* **ACTIVITY**
Scan the lines below for "from" and copy the matches.

Collection entries:
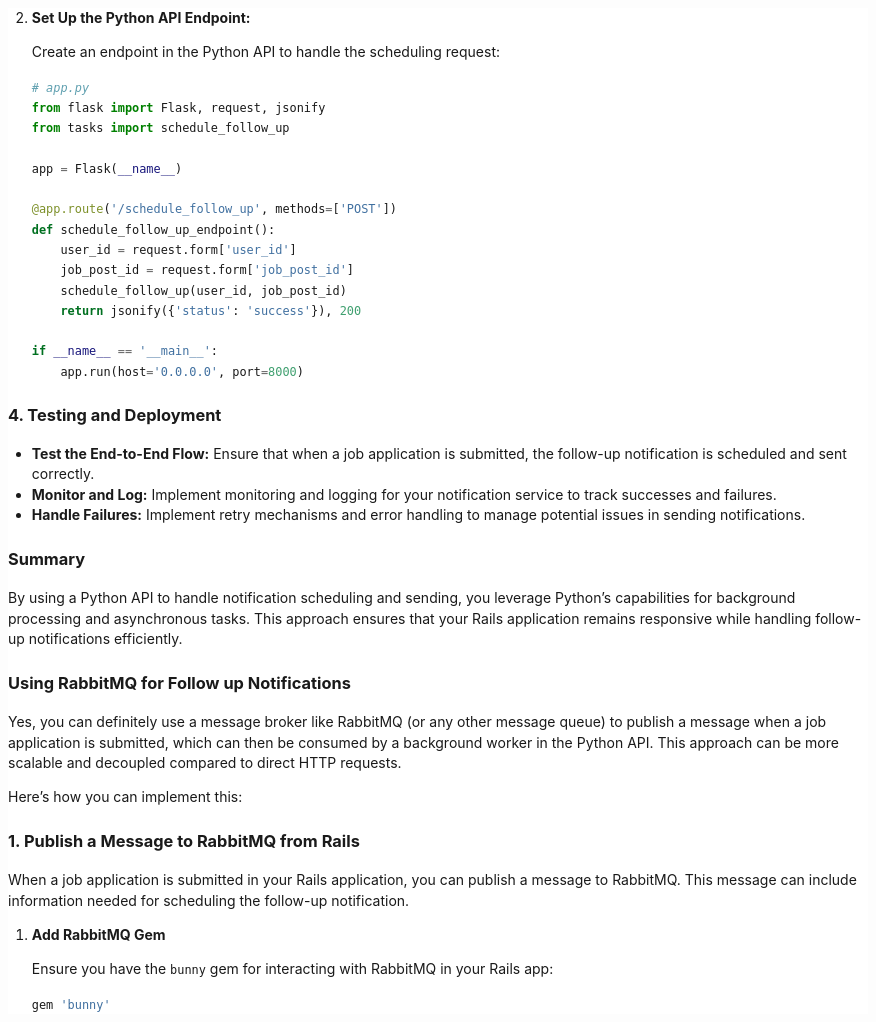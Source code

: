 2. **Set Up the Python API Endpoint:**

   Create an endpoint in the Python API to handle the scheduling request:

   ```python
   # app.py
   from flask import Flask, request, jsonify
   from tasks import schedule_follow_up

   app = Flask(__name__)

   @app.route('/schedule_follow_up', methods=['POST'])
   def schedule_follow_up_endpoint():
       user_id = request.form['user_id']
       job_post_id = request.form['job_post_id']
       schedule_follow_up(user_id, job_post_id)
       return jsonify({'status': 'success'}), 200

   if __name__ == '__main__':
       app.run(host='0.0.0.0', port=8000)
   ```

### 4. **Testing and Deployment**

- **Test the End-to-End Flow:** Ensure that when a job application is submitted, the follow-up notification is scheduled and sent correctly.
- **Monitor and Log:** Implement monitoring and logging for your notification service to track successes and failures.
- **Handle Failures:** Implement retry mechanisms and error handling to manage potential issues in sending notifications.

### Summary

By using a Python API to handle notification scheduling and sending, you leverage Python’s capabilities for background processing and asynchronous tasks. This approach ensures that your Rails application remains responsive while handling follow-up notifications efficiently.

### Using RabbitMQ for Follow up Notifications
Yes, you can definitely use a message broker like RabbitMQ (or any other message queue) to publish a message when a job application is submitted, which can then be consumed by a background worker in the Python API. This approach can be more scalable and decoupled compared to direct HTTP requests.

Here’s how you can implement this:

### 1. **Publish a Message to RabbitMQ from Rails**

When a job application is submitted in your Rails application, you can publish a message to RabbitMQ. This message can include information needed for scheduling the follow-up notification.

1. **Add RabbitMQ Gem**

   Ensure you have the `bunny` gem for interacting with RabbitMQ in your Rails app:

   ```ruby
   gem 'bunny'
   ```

* **EXPECTED ANSWER**
   from flask import Flask, request, jsonify
   from tasks import schedule_follow_up
### 1. **Publish a Message to RabbitMQ from Rails**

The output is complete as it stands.